Школу я полюбила очень. Уже за одно то, что она на горке, и к ней надо подниматься уступами, и тебе навстречу ветви деревьев — свисают они из-за стен бывшего генерал-губернаторского сада (теперь там военный госпиталь), вьются лозы дикого винограда, цепляются цепкими щупальцами по стене, цветущие магнолии вот-вот как будто заглянут в школьные окна, мощные орех и каштан в обширном школьном дворе, зеленый ковер лужаек — никак их не вытоптать мальчишкам. В школе упоительная прохлада (стены старые, толстые), лестница белая, разделяясь на два марша, торжественно ведет на второй этаж. Чего-то явно не хватает на просторной площадке второго этажа. Ну, конечно, портрета царствующего государя.
Однако мы ведь помним, что и города Владикавказа — давно нет, города военного, офицерского, с кадетским корпусом, с губернаторскими балами и адъютантами его высокопревосходительства, нарядными дамами и магазинами, через которые можно хоть из Парижа (не говорю о двух столицах) выписать все, что угодно (еще мама об этом рассказывала), да и губернское правление совсем поблизости (а там ведь начальником хозяйственного стола скромный чиновник, Петр Хрисанфович Семенов, губернский секретарь и надворный советник), и рядом дворец бывшего декабриста и масона барона Штейнгеля — нет ничего, все исчезло, как не бывало.
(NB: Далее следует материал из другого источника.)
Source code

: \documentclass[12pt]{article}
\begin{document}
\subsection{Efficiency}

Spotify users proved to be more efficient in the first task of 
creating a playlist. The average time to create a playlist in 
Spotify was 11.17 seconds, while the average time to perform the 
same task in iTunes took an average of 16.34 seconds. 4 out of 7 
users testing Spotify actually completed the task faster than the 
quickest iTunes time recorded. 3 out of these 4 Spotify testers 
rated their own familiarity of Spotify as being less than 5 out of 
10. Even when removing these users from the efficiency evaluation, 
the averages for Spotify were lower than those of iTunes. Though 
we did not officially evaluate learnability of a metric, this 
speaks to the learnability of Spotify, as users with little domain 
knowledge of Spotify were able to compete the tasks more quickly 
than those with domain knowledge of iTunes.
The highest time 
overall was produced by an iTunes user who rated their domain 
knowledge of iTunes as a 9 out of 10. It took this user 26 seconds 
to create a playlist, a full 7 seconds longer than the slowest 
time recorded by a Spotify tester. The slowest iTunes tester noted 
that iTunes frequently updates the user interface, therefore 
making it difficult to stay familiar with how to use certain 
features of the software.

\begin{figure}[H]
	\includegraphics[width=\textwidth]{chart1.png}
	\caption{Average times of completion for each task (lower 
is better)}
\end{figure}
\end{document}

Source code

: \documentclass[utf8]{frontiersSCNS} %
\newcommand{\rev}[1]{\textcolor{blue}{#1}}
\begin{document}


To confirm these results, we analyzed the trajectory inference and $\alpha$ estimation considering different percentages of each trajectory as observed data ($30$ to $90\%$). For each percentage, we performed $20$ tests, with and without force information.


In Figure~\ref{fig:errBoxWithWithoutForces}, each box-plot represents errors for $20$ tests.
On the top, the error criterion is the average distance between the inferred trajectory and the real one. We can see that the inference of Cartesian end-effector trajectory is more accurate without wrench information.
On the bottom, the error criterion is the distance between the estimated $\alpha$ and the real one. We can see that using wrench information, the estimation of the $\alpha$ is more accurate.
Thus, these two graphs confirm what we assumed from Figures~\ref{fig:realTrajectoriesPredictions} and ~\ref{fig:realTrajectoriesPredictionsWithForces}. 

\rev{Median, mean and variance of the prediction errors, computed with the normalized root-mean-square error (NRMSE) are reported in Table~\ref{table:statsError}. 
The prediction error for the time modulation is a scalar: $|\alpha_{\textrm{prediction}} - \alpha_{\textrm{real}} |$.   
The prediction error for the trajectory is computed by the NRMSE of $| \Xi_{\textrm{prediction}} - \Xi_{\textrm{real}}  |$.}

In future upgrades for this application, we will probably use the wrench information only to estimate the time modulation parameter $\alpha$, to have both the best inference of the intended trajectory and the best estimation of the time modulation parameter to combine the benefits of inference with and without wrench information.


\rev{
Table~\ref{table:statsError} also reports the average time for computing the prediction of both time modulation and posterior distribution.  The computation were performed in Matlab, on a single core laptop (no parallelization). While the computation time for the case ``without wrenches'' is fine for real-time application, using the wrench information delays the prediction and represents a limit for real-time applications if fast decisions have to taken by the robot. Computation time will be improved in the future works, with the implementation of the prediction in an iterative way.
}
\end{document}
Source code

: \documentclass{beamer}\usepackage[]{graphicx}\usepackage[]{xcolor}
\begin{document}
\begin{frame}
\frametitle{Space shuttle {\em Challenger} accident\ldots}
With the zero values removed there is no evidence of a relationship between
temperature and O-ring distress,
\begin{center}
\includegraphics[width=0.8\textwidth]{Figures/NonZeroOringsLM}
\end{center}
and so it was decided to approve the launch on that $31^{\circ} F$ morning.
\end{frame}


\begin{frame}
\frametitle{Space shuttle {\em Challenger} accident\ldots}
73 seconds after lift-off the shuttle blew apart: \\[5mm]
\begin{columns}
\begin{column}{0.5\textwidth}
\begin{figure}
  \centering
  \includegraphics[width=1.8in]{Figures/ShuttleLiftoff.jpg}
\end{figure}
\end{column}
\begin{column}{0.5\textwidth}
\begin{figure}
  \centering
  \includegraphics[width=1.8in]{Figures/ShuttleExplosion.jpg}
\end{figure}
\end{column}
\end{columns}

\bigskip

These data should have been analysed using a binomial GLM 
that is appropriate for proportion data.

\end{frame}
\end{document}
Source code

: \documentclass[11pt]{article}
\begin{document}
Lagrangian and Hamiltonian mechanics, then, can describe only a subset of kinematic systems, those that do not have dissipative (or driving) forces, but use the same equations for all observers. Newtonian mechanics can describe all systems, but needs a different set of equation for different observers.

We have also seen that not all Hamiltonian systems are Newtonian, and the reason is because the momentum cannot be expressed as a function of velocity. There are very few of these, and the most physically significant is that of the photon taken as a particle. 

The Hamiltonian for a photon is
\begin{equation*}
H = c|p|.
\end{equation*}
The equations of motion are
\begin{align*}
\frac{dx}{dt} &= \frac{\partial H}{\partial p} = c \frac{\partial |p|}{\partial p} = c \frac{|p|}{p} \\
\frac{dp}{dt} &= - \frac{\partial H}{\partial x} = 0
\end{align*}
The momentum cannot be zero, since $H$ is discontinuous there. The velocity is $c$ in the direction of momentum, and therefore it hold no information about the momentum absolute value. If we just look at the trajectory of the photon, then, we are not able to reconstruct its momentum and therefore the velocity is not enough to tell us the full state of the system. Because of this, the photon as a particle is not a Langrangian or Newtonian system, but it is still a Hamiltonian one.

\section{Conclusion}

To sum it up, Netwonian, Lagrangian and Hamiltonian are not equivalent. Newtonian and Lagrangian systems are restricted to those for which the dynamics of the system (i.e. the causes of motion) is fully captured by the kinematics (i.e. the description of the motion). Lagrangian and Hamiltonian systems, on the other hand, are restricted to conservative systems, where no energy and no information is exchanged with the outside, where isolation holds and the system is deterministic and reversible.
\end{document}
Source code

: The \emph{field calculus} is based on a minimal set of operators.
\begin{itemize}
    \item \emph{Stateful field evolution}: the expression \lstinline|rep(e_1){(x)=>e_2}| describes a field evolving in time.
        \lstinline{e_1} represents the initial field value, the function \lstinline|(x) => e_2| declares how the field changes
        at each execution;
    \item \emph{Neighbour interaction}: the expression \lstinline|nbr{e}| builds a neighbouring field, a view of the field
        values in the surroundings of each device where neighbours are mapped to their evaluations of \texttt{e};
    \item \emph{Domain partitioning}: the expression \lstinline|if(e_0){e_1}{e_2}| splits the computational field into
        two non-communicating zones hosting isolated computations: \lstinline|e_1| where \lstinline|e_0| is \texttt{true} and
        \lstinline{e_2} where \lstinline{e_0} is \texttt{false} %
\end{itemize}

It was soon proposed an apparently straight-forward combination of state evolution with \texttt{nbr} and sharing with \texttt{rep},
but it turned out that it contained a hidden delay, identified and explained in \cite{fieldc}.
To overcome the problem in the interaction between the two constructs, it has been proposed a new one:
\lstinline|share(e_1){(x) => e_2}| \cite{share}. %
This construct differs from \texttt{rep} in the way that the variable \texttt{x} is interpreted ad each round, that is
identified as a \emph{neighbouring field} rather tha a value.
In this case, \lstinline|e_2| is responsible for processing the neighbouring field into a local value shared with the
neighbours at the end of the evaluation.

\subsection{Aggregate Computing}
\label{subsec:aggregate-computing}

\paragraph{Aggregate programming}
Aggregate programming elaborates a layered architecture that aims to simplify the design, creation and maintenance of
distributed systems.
Все упразднили, попросту уничтожили. От мрамора штейнгелевского дворца — ни следа, зато высится бетонное здание погранучилища. О храмах и говорить и вспоминать нечего. Разрушены. Не посчитались с памятью героев Кавказской войны (заодно взорвали и памятник знаменитому солдату Архипу Осипову), и мальчишки десятилетиями выкапывали из земли старинные орденские знаки и швыряли черепа из разоренных прихрамовых могил [115] . А тот храм, где венчалась некогда Елена Петровна, моя тетка, на высоком холме в самом конце улицы Осетинской, где я живу, без крыши стоит, поливается дождями и ливнями (город ими славится), а это ведь православная осетинская церковь — тем хуже для нее.
115
В городе нет ни одного храма, кроме никогда не закрывавшегося армянского. Удивительная стойкость древней культуры древнего народа и монофизитской церкви! На одном из кладбищ только часовня. На исходе XX века опомнились. Восстановили православный осетинский храм. (Еще в 1960-е годы там был музей Коста Хетагурова, великого осетинского просветителя, поэта и художника, чья могила рядом с этим храмом. Там же обком партии устроил так называемый пантеон выдающихся деятелей Осетии. Мой дядюшка, профессор Леонид Петрович Семенов, сподобился в 1959 году торжественных похорон в этом пантеоне. Мама поставила мраморную стелу, привезенную из Москвы. Надеюсь, когда уже и мамы нет в живых, и дом продан, и сестра моя, Мина Алибековна, с нами в Москве, на Арбате, за могилой Леонида Петровича, столько полезного и важного сделавшего для Осетии, уход обеспечен. Это несколько утешает.)